Em terra de Crato quem tem inglês é rei

Poucas polémicas terão começado e acabado de forma tão abrupta como a do inglês no ensino básico. O Governo explicou-se mal? É um gasto insuportável em época de míngua? Ou foi realmente um equívoco, como se provou, dadas as juras de que o inglês tenderá a ser obrigatório nos 3.oº e 4.oº ano do Ciclo Básico?
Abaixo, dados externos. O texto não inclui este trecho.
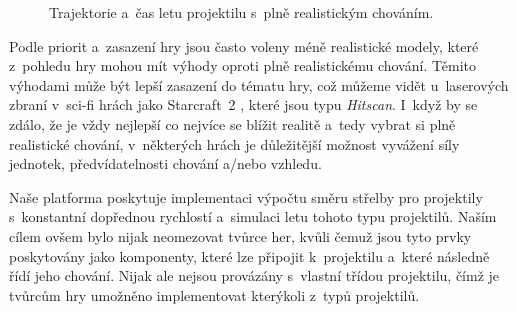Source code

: \begin{figure}[h]
	\centering
	\def\svgwidth{0.7\textwidth}
	
	\caption{Trajektorie a~čas letu projektilu s~plně realistickým chováním.}
	\label{fig:withdragproj}
\end{figure}


Podle priorit a~zasazení hry jsou často voleny méně realistické modely, které z~pohledu hry mohou mít výhody oproti plně realistickému chování. Těmito výhodami může být lepší zasazení do tématu hry, což můžeme vidět u~laserových zbraní v~sci-fi hrách jako Starcraft~2 \citep{site:starcraft}, které jsou typu \textit{Hitscan}. I~když by se zdálo, že je vždy nejlepší co nejvíce se blížit realitě a~tedy vybrat si plně realistické chování, v~některých hrách je důležitější možnost vyvážení síly jednotek, předvídatelnosti chování a/nebo vzhledu.  


Naše platforma poskytuje implementaci výpočtu směru střelby pro projektily s~konstantní dopřednou rychlostí a~simulaci letu tohoto typu projektilů. Naším cílem ovšem bylo nijak neomezovat tvůrce her, kvůli čemuž jsou tyto prvky poskytovány jako komponenty, které lze připojit k~projektilu a~které následně řídí jeho chování. Nijak ale nejsou provázány s~vlastní třídou projektilu, čímž je tvůrcům hry umožněno implementovat kterýkoli z~typů projektilů.


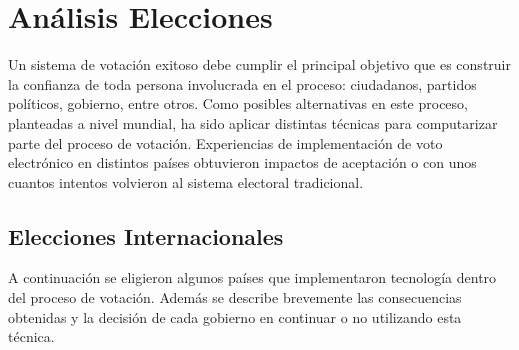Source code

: \chapter{Análisis Elecciones}
\label{Elecciones}

Un sistema de votación exitoso debe cumplir el principal objetivo que es construir la confianza de toda persona involucrada en el proceso: ciudadanos, partidos políticos, gobierno, entre otros. Como posibles alternativas en este proceso, planteadas a nivel mundial, ha sido aplicar distintas técnicas para computarizar parte del proceso de votación. 
Experiencias de implementación de voto electrónico en distintos países obtuvieron impactos de aceptación o con unos cuantos intentos volvieron al sistema electoral tradicional.

\section{Elecciones Internacionales}
A continuación se eligieron algunos países que implementaron tecnología dentro del proceso de votación. Además se describe brevemente las consecuencias obtenidas y la decisión de cada gobierno en continuar o no utilizando esta técnica.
O ziguezague terá terminado mas as polémicas amontoam-se em cima do ministro e Nuno Crato não tem vida fácil à vista. O início do ano letivo também não ajudou. Faça-se a justiça de conceder que não há arranques perfeitos em ano nenhum quando a máquina do Ministério continua a ser centralizada/gigantesca e a contratação precária uma necessidade essencial de flexibilizar os custos do Estado face à diminuição demográfica. Mas longe vão os tempos em que alguém defendeu a implosão do Ministério. Yes minister?

[perguntas]

[1] O inglês é essencial no primeiro ciclo ou poderia ser dispensável em tempos de crise?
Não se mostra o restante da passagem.